#### WORK REQUEST
There is one span to output from the data below: the lines starting at the line with "forms of communication." and ending at the line with "order to determine". Output it exactly, ends included, nothing more.

#### Saved entries
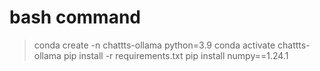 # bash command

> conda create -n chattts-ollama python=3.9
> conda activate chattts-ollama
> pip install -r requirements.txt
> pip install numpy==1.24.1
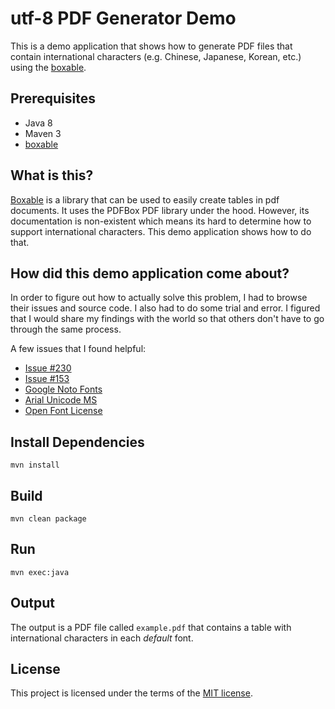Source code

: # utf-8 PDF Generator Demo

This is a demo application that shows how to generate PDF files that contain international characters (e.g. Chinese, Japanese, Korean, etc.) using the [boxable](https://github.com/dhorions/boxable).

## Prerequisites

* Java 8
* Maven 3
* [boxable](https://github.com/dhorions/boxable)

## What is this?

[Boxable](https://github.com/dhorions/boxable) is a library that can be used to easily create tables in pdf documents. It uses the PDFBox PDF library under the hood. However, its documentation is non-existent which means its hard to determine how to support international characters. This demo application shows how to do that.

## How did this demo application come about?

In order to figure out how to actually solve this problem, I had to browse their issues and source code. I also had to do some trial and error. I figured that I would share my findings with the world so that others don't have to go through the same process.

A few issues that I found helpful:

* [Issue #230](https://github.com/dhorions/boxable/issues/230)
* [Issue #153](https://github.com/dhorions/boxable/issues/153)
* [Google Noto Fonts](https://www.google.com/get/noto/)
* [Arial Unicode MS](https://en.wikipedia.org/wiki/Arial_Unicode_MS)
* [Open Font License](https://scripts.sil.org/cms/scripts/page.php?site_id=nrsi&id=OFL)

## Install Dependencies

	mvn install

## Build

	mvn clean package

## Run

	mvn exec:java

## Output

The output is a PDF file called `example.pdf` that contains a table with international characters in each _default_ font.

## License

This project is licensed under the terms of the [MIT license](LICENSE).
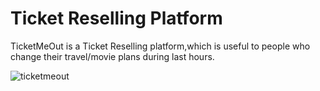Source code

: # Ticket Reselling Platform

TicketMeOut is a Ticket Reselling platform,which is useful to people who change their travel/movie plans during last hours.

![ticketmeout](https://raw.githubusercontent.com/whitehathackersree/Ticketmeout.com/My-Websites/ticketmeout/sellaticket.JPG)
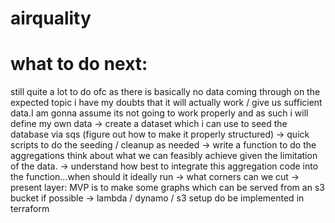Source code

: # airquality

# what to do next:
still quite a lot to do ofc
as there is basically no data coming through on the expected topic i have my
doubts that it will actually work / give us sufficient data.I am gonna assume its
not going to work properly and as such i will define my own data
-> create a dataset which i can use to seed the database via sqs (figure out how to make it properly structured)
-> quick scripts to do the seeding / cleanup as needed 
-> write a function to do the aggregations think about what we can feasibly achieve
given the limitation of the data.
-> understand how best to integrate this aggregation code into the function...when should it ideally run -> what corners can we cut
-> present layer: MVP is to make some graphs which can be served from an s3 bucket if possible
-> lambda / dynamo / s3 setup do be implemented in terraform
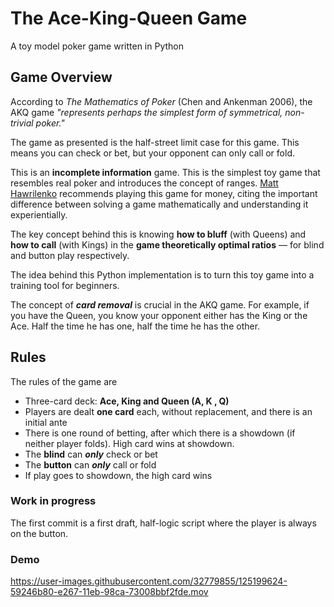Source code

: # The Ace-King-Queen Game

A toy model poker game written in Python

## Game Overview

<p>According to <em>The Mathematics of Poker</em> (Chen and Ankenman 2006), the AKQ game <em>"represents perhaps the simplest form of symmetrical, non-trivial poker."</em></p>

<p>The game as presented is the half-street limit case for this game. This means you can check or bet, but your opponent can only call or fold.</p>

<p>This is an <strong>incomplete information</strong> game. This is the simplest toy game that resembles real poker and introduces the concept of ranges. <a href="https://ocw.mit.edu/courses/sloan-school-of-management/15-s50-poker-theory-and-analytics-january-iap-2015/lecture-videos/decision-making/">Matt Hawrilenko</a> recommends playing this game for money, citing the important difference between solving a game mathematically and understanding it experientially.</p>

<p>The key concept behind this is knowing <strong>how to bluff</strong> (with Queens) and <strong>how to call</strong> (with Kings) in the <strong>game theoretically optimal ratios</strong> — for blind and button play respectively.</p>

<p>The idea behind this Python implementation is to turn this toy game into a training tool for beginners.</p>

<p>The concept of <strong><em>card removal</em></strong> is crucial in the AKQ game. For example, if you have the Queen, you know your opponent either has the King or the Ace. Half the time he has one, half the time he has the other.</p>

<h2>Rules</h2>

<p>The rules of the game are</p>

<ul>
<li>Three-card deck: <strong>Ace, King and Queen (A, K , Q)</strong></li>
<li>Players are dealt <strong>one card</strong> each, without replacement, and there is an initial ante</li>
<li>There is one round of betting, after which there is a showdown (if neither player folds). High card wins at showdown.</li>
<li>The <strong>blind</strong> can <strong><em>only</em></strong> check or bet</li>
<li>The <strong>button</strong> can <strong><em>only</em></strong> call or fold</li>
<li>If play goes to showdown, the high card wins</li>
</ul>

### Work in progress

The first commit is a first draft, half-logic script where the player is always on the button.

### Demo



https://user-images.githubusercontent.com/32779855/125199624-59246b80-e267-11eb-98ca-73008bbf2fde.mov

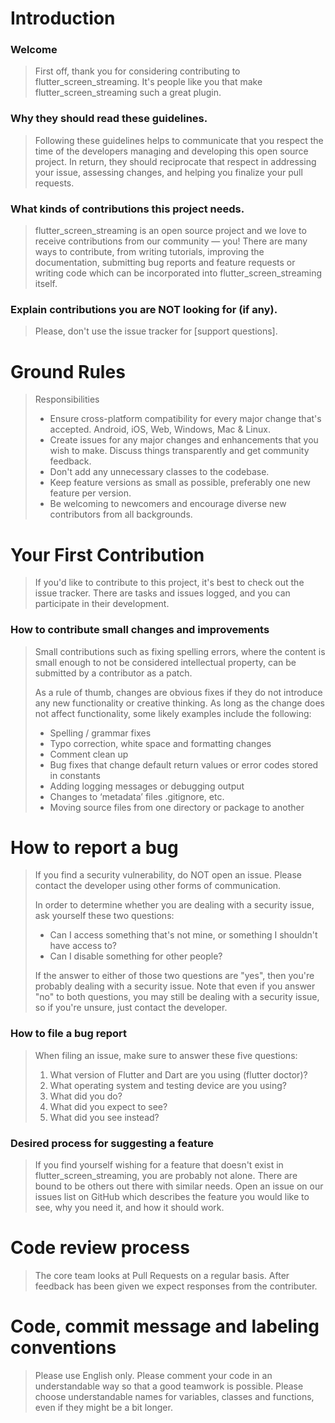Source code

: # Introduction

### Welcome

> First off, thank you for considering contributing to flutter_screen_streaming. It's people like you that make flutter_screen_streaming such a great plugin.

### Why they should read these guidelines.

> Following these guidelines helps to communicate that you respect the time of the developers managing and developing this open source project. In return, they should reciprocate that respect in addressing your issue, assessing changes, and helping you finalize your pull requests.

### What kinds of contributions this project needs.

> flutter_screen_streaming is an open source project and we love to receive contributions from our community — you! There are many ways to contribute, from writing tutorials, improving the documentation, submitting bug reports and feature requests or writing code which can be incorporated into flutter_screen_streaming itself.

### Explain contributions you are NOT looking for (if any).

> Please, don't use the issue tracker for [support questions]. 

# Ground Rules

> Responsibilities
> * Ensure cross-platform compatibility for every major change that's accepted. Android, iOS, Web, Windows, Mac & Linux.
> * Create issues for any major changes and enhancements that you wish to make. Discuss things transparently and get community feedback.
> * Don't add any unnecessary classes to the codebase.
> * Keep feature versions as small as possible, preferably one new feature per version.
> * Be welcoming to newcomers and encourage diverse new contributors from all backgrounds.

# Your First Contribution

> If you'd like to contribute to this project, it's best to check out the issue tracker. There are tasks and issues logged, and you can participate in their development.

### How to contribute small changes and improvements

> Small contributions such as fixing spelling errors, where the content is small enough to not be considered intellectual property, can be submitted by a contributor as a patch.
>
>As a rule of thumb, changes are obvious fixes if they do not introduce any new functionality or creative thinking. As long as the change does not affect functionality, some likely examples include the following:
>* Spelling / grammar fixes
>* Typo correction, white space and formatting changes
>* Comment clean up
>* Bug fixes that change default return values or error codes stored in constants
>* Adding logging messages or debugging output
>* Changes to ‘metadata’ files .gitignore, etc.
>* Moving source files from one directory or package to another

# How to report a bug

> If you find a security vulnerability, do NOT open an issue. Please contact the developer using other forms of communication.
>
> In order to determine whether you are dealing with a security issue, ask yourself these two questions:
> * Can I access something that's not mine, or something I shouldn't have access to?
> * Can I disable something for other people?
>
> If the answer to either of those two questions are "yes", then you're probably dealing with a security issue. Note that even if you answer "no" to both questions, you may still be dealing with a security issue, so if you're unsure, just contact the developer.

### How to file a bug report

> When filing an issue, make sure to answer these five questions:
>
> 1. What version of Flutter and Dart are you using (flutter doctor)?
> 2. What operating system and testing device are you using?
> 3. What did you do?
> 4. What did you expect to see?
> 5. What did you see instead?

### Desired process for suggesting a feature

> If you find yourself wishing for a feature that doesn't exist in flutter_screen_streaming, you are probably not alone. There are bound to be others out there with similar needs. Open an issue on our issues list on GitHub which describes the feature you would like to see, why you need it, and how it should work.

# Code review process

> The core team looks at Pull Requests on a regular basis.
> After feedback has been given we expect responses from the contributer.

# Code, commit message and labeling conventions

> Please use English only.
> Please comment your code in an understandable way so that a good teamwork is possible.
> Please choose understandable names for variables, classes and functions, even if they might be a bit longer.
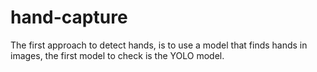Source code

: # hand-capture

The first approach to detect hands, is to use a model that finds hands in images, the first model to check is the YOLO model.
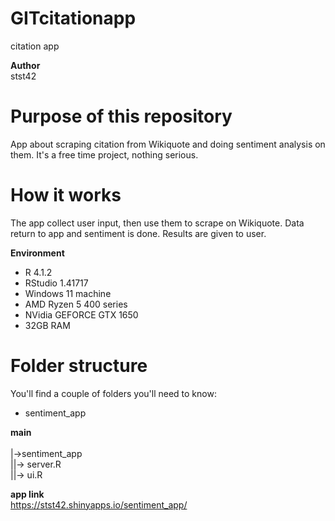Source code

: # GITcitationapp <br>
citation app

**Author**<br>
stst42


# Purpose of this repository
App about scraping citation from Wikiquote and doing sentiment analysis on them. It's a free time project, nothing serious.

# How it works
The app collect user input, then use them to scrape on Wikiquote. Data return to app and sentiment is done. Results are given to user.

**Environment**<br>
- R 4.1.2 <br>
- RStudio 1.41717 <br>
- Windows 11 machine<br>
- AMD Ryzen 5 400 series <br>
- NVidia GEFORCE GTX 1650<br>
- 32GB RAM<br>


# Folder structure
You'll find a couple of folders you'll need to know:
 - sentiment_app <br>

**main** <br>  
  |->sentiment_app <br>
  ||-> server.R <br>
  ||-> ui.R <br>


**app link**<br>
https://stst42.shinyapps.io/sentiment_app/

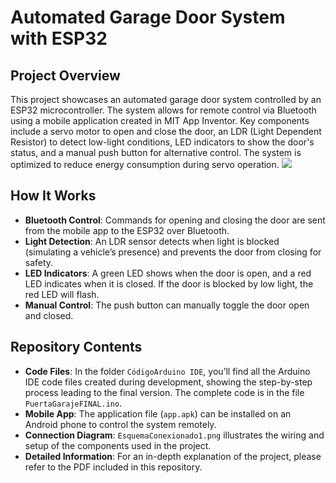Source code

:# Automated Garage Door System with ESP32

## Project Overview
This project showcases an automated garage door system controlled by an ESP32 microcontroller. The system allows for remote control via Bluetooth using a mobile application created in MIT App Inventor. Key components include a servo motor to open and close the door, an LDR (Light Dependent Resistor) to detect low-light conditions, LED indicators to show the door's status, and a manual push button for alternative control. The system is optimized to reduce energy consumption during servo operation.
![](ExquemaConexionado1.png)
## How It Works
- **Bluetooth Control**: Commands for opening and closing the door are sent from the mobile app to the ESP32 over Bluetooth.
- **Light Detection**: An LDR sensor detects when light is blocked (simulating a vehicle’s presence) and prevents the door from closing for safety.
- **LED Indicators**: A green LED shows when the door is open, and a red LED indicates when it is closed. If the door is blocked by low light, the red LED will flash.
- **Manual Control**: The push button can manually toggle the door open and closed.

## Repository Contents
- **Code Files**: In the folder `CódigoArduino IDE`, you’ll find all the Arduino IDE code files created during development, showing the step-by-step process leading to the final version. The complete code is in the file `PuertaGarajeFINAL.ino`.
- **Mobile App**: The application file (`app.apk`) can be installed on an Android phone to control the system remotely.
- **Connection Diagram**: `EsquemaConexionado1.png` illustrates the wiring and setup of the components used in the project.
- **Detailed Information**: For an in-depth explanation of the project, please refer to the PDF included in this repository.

#### ANSWER
> If you find a security vulnerability, do NOT open an issue. Please contact the developer using other forms of communication.
>
> In order to determine whether you are dealing with a security issue, ask yourself these two questions:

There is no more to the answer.